• The task: Search the material below for the word "Home". Copy every line that has it.

=======

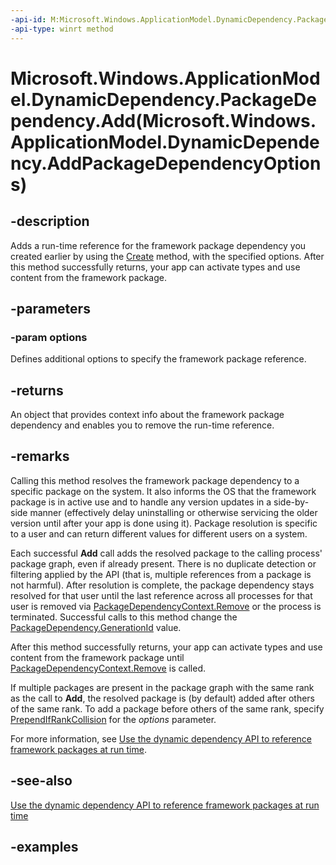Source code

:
 ```yaml
---
-api-id: M:Microsoft.Windows.ApplicationModel.DynamicDependency.PackageDependency.Add(Microsoft.Windows.ApplicationModel.DynamicDependency.AddPackageDependencyOptions)
-api-type: winrt method
---
```


# Microsoft.Windows.ApplicationModel.DynamicDependency.PackageDependency.Add(Microsoft.Windows.ApplicationModel.DynamicDependency.AddPackageDependencyOptions)

<!--
public Microsoft.Windows.ApplicationModel.DynamicDependency.PackageDependencyContext Add (Microsoft.Windows.ApplicationModel.DynamicDependency.AddPackageDependencyOptions options);
-->


## -description

Adds a run-time reference for the framework package dependency you created earlier by using the [Create](/windows/windows-app-sdk/api/winrt/microsoft.windows.applicationmodel.dynamicdependency.packagedependency.create) method, with the specified options. After this method successfully returns, your app can activate types and use content from the framework package.

## -parameters

### -param options

Defines additional options to specify the framework package reference.

## -returns

An object that provides context info about the framework package dependency and enables you to remove the run-time reference.

## -remarks

Calling this method resolves the framework package dependency to a specific package on the system. It also informs the OS that the framework package is in active use and to handle any version updates in a side-by-side manner (effectively delay uninstalling or otherwise servicing the older version until after your app is done using it). Package resolution is specific to a user and can return different values for different users on a system.

Each successful **Add** call adds the resolved package to the calling process' package graph, even if already present. There is no duplicate detection or filtering applied by the API (that is, multiple references from a package is not harmful). After resolution is complete, the package dependency stays resolved for that user until the last reference across all processes for that user is removed via [PackageDependencyContext.Remove](packagedependencycontext_remove_13687727.md) or the process is terminated. Successful calls to this method change the [PackageDependency.GenerationId](packagedependency_generationid.md) value.

After this method successfully returns, your app can activate types and use content from the framework package until [PackageDependencyContext.Remove](packagedependencycontext_remove_13687727.md) is called.

If multiple packages are present in the package graph with the same rank as the call to **Add**, the resolved package is (by default) added after others of the same rank. To add a package before others of the same rank, specify [PrependIfRankCollision](addpackagedependencyoptions_prependifrankcollision.md) for the *options* parameter.

For more information, see [Use the dynamic dependency API to reference framework packages at run time](/windows/apps/desktop/modernize/framework-packages/use-the-dynamic-dependency-api).

## -see-also

[Use the dynamic dependency API to reference framework packages at run time](/windows/apps/desktop/modernize/framework-packages/use-the-dynamic-dependency-api)

## -examples


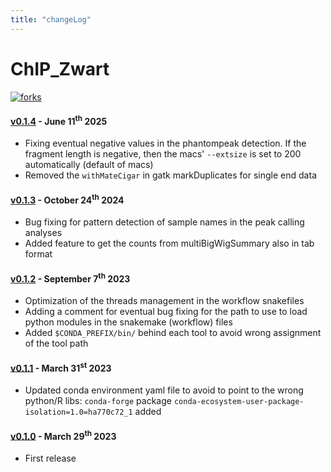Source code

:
 ```yaml
---
title: "changeLog"
---
```


# ChIP_Zwart
[![forks](https://img.shields.io/github/forks/sebastian-gregoricchio/ChIP_Zwart?style=social)](https://github.com/sebastian-gregoricchio/ChIP_Zwart/fork)


#### [v0.1.4](https://github.com/sebastian-gregoricchio/ChIP_Zwart/releases/tag/0.1.4) - June 11<sup>th</sup> 2025
* Fixing eventual negative values in the phantompeak detection. If the fragment length is negative, then the macs' `--extsize` is set to 200 automatically (default of macs)
* Removed the `withMateCigar` in gatk markDuplicates for single end data


#### [v0.1.3](https://github.com/sebastian-gregoricchio/ChIP_Zwart/releases/tag/0.1.3) - October 24<sup>th</sup> 2024
* Bug fixing for pattern detection of sample names in the peak calling analyses
* Added feature to get the counts from multiBigWigSummary also in tab format


#### [v0.1.2](https://github.com/sebastian-gregoricchio/ChIP_Zwart/releases/tag/0.1.2) - September 7<sup>th</sup> 2023
* Optimization of the threads management in the workflow snakefiles
* Adding a comment for eventual bug fixing for the path to use to load python modules in the snakemake (workflow) files
* Added `$CONDA_PREFIX/bin/` behind each tool to avoid wrong assignment of the tool path


#### [v0.1.1](https://github.com/sebastian-gregoricchio/ChIP_Zwart/releases/tag/0.1.1) - March 31<sup>st</sup> 2023
* Updated conda environment yaml file to avoid to point to the wrong python/R libs: `conda-forge` package `conda-ecosystem-user-package-isolation=1.0=ha770c72_1` added


#### [v0.1.0](https://github.com/sebastian-gregoricchio/ChIP_Zwart/releases/tag/0.1.0) - March 29<sup>th</sup> 2023
* First release
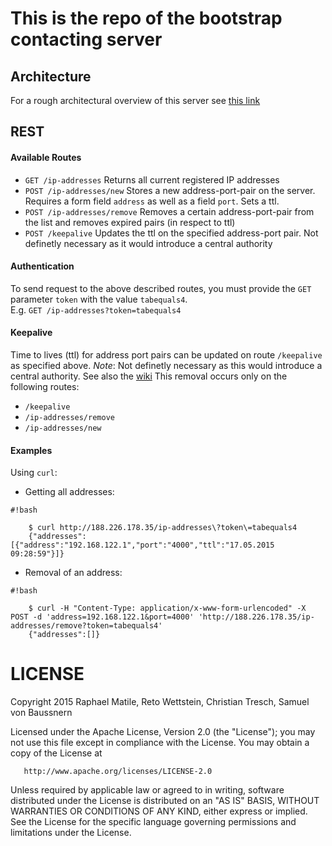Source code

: # This is the repo of the bootstrap contacting server

## Architecture
For a rough architectural overview of this server see [this link](https://bitbucket.org/rmatil/comsys_bootstrap_server/wiki/Home)

## REST

#### Available Routes

* `GET /ip-addresses` Returns all current registered IP addresses
* `POST /ip-addresses/new` Stores a new address-port-pair on the server. Requires a form field `address` as well as a field `port`. Sets a ttl.
* `POST /ip-addresses/remove` Removes a certain address-port-pair from the list and removes expired pairs (in respect to ttl)
* `POST /keepalive` Updates the ttl on the specified address-port pair. Not definetly necessary as it would introduce a central authority

#### Authentication

To send request to the above described routes, you must provide the `GET` parameter `token` with the value `tabequals4`.     
E.g. `GET /ip-addresses?token=tabequals4`

#### Keepalive

Time to lives (ttl) for address port pairs can be updated on route `/keepalive` as specified above. 
_Note_: Not definetly necessary as this would introduce a central authority. See also the [wiki](https://bitbucket.org/rmatil/comsys_bootstrap_server/wiki/Home)
This removal occurs only on the following routes: 

* `/keepalive` 
* `/ip-addresses/remove`
* `/ip-addresses/new`

#### Examples

Using `curl`:

* Getting all addresses:

    

```
#!bash

    $ curl http://188.226.178.35/ip-addresses\?token\=tabequals4
    {"addresses":[{"address":"192.168.122.1","port":"4000","ttl":"17.05.2015 09:28:59"}]}
```

    

* Removal of an address:


    

```
#!bash

    $ curl -H "Content-Type: application/x-www-form-urlencoded" -X POST -d 'address=192.168.122.1&port=4000' 'http://188.226.178.35/ip-addresses/remove?token=tabequals4' 
    {"addresses":[]}
```


# LICENSE
 Copyright 2015 Raphael Matile, Reto Wettstein, Christian Tresch, Samuel von Baussnern

   Licensed under the Apache License, Version 2.0 (the "License");
   you may not use this file except in compliance with the License.
   You may obtain a copy of the License at

       http://www.apache.org/licenses/LICENSE-2.0

   Unless required by applicable law or agreed to in writing, software
   distributed under the License is distributed on an "AS IS" BASIS,
   WITHOUT WARRANTIES OR CONDITIONS OF ANY KIND, either express or implied.
   See the License for the specific language governing permissions and
   limitations under the License.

=======

• Output below:
For a rough architectural overview of this server see [this link](https://bitbucket.org/rmatil/comsys_bootstrap_server/wiki/Home)
_Note_: Not definetly necessary as this would introduce a central authority. See also the [wiki](https://bitbucket.org/rmatil/comsys_bootstrap_server/wiki/Home)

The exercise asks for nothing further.